Give the data again exactly as written, skipping any pictures.

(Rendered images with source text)
::::

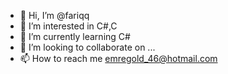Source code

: - 👋 Hi, I’m @fariqq
- 👀 I’m interested in C#,C
- 🌱 I’m currently learning C#
- 💞️ I’m looking to collaborate on ...
- 📫 How to reach me emregold_46@hotmail.com

<!---
fariqq/fariqq is a ✨ special ✨ repository because its `README.md` (this file) appears on your GitHub profile.
You can click the Preview link to take a look at your changes.
--->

::::

Solution to the exercise.
Source code

: - 👋 Hi, I’m @fariqq
- 👀 I’m interested in C#,C
- 🌱 I’m currently learning C#
- 💞️ I’m looking to collaborate on ...
- 📫 How to reach me emregold_46@hotmail.com

<!---
fariqq/fariqq is a ✨ special ✨ repository because its `README.md` (this file) appears on your GitHub profile.
You can click the Preview link to take a look at your changes.
--->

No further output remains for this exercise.